> _Instructions to follow_
From the first line of the material below through the line containing "Font color of notification |", print every line exactly as it stands, but no pictures.

> _Available data_

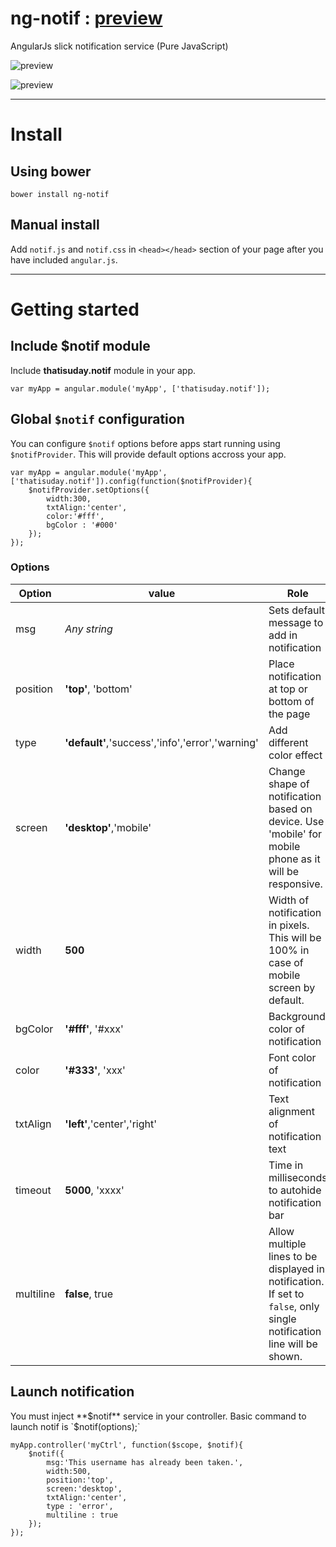 # ng-notif : [preview](https://rawgit.com/thatisuday/ng-notif/master/demo/index.html)
AngularJs slick notification service (Pure JavaScript)

![preview](http://i.imgur.com/lwi8DDe.png)

![preview](http://i.imgur.com/Q5f221P.png)

***

# Install
## Using bower
```
bower install ng-notif
```

## Manual install
Add `notif.js` and `notif.css` in `<head></head>` section of your page after you have included `angular.js`.

***

# Getting started
## Include $notif module
Include **thatisuday.notif** module in your app.
```
var myApp = angular.module('myApp', ['thatisuday.notif']);
```
## Global `$notif` configuration
You can configure `$notif` options before apps start running using `$notifProvider`. This will provide default options accross your app.
```
var myApp = angular.module('myApp', ['thatisuday.notif']).config(function($notifProvider){
	$notifProvider.setOptions({
		width:300,
		txtAlign:'center',
		color:'#fff',
		bgColor : '#000'
	});
});
```

### Options
| Option | value | Role |
| ------ | ----- | ---- |
| msg | _Any string_ | Sets default message to add in notification |
| position | **'top'**, 'bottom' | Place notification at top or bottom of the page |
| type | **'default'**,'success','info','error','warning' | Add different color effect |
| screen | **'desktop'**,'mobile' | Change shape of notification based on device. Use 'mobile' for mobile phone as it will be responsive.|
| width | **500** | Width of notification in pixels. This will be 100% in case of mobile screen by default. |
| bgColor | **'#fff'**, '#xxx' | Background color of notification |
| color | **'#333'**, 'xxx' | Font color of notification |
| txtAlign | **'left'**,'center','right' | Text alignment of notification text |
| timeout | **5000**, 'xxxx' | Time in milliseconds to autohide notification bar |
| multiline | **false**, true | Allow multiple lines to be displayed in notification. If set to `false`, only single notification line will be shown. |

## Launch notification
You must inject **$notif** service in your controller. Basic command to launch notif is `$notif(options);`

```
myApp.controller('myCtrl', function($scope, $notif){
	$notif({
		msg:'This username has already been taken.',
		width:500,
		position:'top',
		screen:'desktop',
		txtAlign:'center',
		type : 'error',
		multiline : true
	});
});
```












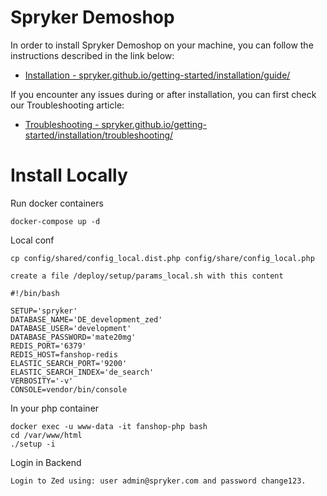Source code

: # Spryker Demoshop

In order to install Spryker Demoshop on your machine, you can follow the instructions described in the link below:

* [Installation - spryker.github.io/getting-started/installation/guide/](https://spryker.github.io/getting-started/installation/guide/)

If you encounter any issues during or after installation, you can first check our Troubleshooting article:

* [Troubleshooting - spryker.github.io/getting-started/installation/troubleshooting/](https://spryker.github.io/getting-started/installation/troubleshooting/)

# Install Locally

Run docker containers

```
docker-compose up -d
```

Local conf

```
cp config/shared/config_local.dist.php config/share/config_local.php
```

```
create a file /deploy/setup/params_local.sh with this content

#!/bin/bash

SETUP='spryker'
DATABASE_NAME='DE_development_zed'
DATABASE_USER='development'
DATABASE_PASSWORD='mate20mg'
REDIS_PORT='6379'
REDIS_HOST=fanshop-redis
ELASTIC_SEARCH_PORT='9200'
ELASTIC_SEARCH_INDEX='de_search'
VERBOSITY='-v'
CONSOLE=vendor/bin/console

```

In your php container
```
docker exec -u www-data -it fanshop-php bash
cd /var/www/html
./setup -i
```

Login in Backend
```
Login to Zed using: user admin@spryker.com and password change123.
```
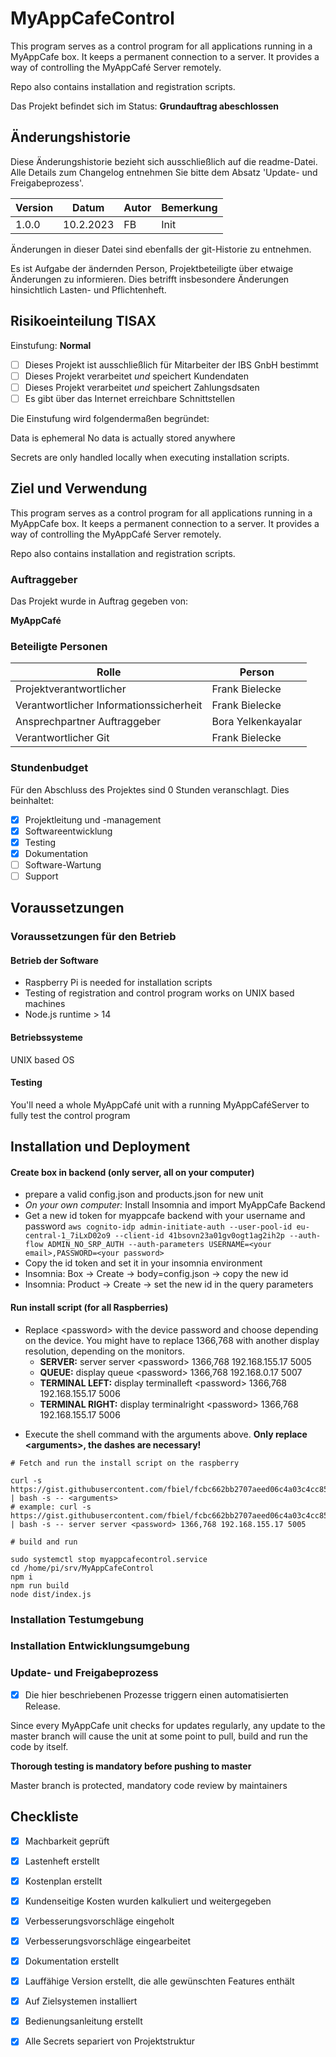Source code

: 
# MyAppCafeControl

This program serves as a control program for all applications running in a MyAppCafe box. It keeps a permanent connection to a server. It provides a way of controlling the MyAppCafé Server remotely.

Repo also contains installation and registration scripts.

Das Projekt befindet sich im Status: **Grundauftrag abeschlossen**

## Änderungshistorie

Diese Änderungshistorie bezieht sich ausschließlich auf die readme-Datei. Alle Details zum Changelog entnehmen Sie bitte dem Absatz 'Update- und Freigabeprozess'.


| Version | Datum | Autor | Bemerkung |
| ------- | ----- | ----- | --------- |
| 1.0.0 | 10.2.2023 | FB | Init |

Änderungen in dieser Datei sind ebenfalls der git-Historie zu entnehmen.

Es ist Aufgabe der ändernden Person, Projektbeteiligte über etwaige Änderungen zu informieren. Dies betrifft insbesondere Änderungen hinsichtlich Lasten- und Pflichtenheft.

## Risikoeinteilung TISAX

Einstufung: **Normal**

- [ ] Dieses Projekt ist ausschließlich für Mitarbeiter der IBS GnbH bestimmt
- [ ] Dieses Projekt verarbeitet *und* speichert Kundendaten
- [ ] Dieses Projekt verarbeitet *und* speichert Zahlungsdsaten
- [ ] Es gibt über das Internet erreichbare Schnittstellen

Die Einstufung wird folgendermaßen begründet:

Data is ephemeral
No data is actually stored anywhere

Secrets are only handled locally when executing installation scripts.

## Ziel und Verwendung

This program serves as a control program for all applications running in a MyAppCafe box. It keeps a permanent connection to a server. It provides a way of controlling the MyAppCafé Server remotely.

Repo also contains installation and registration scripts.

### Auftraggeber

Das Projekt wurde in Auftrag gegeben von:

**MyAppCafé**

### Beteiligte Personen

| Rolle                                   | Person                   |
| --------------------------------------- | ------------------------ |
| Projektverantwortlicher | Frank Bielecke |
| Verantwortlicher Informationssicherheit | Frank Bielecke |
| Ansprechpartner Auftraggeber | Bora Yelkenkayalar |
| Verantwortlicher Git | Frank Bielecke |


### Stundenbudget

Für den Abschluss des Projektes sind 0 Stunden veranschlagt. Dies beinhaltet:
- [x] Projektleitung und -management
- [x] Softwareentwicklung
- [x] Testing
- [x] Dokumentation
- [ ] Software-Wartung
- [ ] Support

## Voraussetzungen



### Voraussetzungen für den Betrieb

#### Betrieb der Software

- Raspberry Pi is needed for installation scripts
- Testing of registration and control program works on UNIX based machines
- Node.js runtime > 14

#### Betriebssysteme

UNIX based OS

#### Testing

You'll need a whole MyAppCafé unit with a running MyAppCaféServer to fully test the control program

## Installation und Deployment

#### Create box in backend (only server, all on your computer)

- prepare a valid config.json and products.json for new unit
- *On your own computer:* Install Insomnia and import MyAppCafe Backend
- Get a new id token for myappcafe backend with your username and password `aws cognito-idp admin-initiate-auth --user-pool-id eu-central-1_7iLxD02o9 --client-id 41bsovn23a01gv0ogt1ag2ih2p --auth-flow ADMIN_NO_SRP_AUTH --auth-parameters USERNAME=<your email>,PASSWORD=<your password>`
- Copy the id token and set it in your insomnia environment
- Insomnia: Box -> Create -> body=config.json -> copy the new id
- Insomnia: Product -> Create -> set the new id in the query parameters

#### Run install script (for all Raspberries)

- Replace &lt;password&gt; with the device password and choose depending on the device. You might have to replace 1366,768 with another display resolution, depending on the monitors.
  * **SERVER:** server server &lt;password&gt; 1366,768 192.168.155.17 5005
  * **QUEUE:** display queue &lt;password&gt; 1366,768 192.168.0.17 5007
  * **TERMINAL LEFT:** display terminalleft &lt;password&gt; 1366,768 192.168.155.17 5006
  * **TERMINAL RIGHT:** display terminalright &lt;password&gt; 1366,768 192.168.155.17 5006
* Execute the shell command with the arguments above. **Only replace &lt;arguments&gt;, the dashes are necessary!**


``` shell
# Fetch and run the install script on the raspberry

curl -s https://gist.githubusercontent.com/fbiel/fcbc662bb2707aeed06c4a03c4cc8579/raw/ | bash -s -- <arguments>
# example: curl -s https://gist.githubusercontent.com/fbiel/fcbc662bb2707aeed06c4a03c4cc8579/raw/ | bash -s -- server server <password> 1366,768 192.168.155.17 5005

# build and run

sudo systemctl stop myappcafecontrol.service
cd /home/pi/srv/MyAppCafeControl
npm i
npm run build
node dist/index.js
```

### Installation Testumgebung





### Installation Entwicklungsumgebung





### Update- und Freigabeprozess

- [x] Die hier beschriebenen Prozesse triggern einen automatisierten Release.

Since every MyAppCafe unit checks for updates regularly, any update to the master branch will cause the unit at some point to pull, build and run the code by itself.

**Thorough testing is mandatory before pushing to master**

Master branch is protected, mandatory code review by maintainers





## Checkliste

- [x] Machbarkeit geprüft
- [x] Lastenheft erstellt
- [x] Kostenplan erstellt
- [x] Kundenseitige Kosten wurden kalkuliert und weitergegeben
- [x] Verbesserungsvorschläge eingeholt
- [x] Verbesserungsvorschläge eingearbeitet
- [x] Dokumentation erstellt
- [x] Lauffähige Version erstellt, die alle gewünschten Features enthält
- [x] Auf Zielsystemen installiert
- [x] Bedienungsanleitung erstellt
- [x] Alle Secrets separiert von Projektstruktur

> _Answer_
 # ng-notif : [preview](https://rawgit.com/thatisuday/ng-notif/master/demo/index.html)
AngularJs slick notification service (Pure JavaScript)

![preview](http://i.imgur.com/lwi8DDe.png)

![preview](http://i.imgur.com/Q5f221P.png)

***

# Install
## Using bower
```
bower install ng-notif
```

## Manual install
Add `notif.js` and `notif.css` in `<head></head>` section of your page after you have included `angular.js`.

***

# Getting started
## Include $notif module
Include **thatisuday.notif** module in your app.
```
var myApp = angular.module('myApp', ['thatisuday.notif']);
```
## Global `$notif` configuration
You can configure `$notif` options before apps start running using `$notifProvider`. This will provide default options accross your app.
```
var myApp = angular.module('myApp', ['thatisuday.notif']).config(function($notifProvider){
	$notifProvider.setOptions({
		width:300,
		txtAlign:'center',
		color:'#fff',
		bgColor : '#000'
	});
});
```

### Options
| Option | value | Role |
| ------ | ----- | ---- |
| msg | _Any string_ | Sets default message to add in notification |
| position | **'top'**, 'bottom' | Place notification at top or bottom of the page |
| type | **'default'**,'success','info','error','warning' | Add different color effect |
| screen | **'desktop'**,'mobile' | Change shape of notification based on device. Use 'mobile' for mobile phone as it will be responsive.|
| width | **500** | Width of notification in pixels. This will be 100% in case of mobile screen by default. |
| bgColor | **'#fff'**, '#xxx' | Background color of notification |
| color | **'#333'**, 'xxx' | Font color of notification |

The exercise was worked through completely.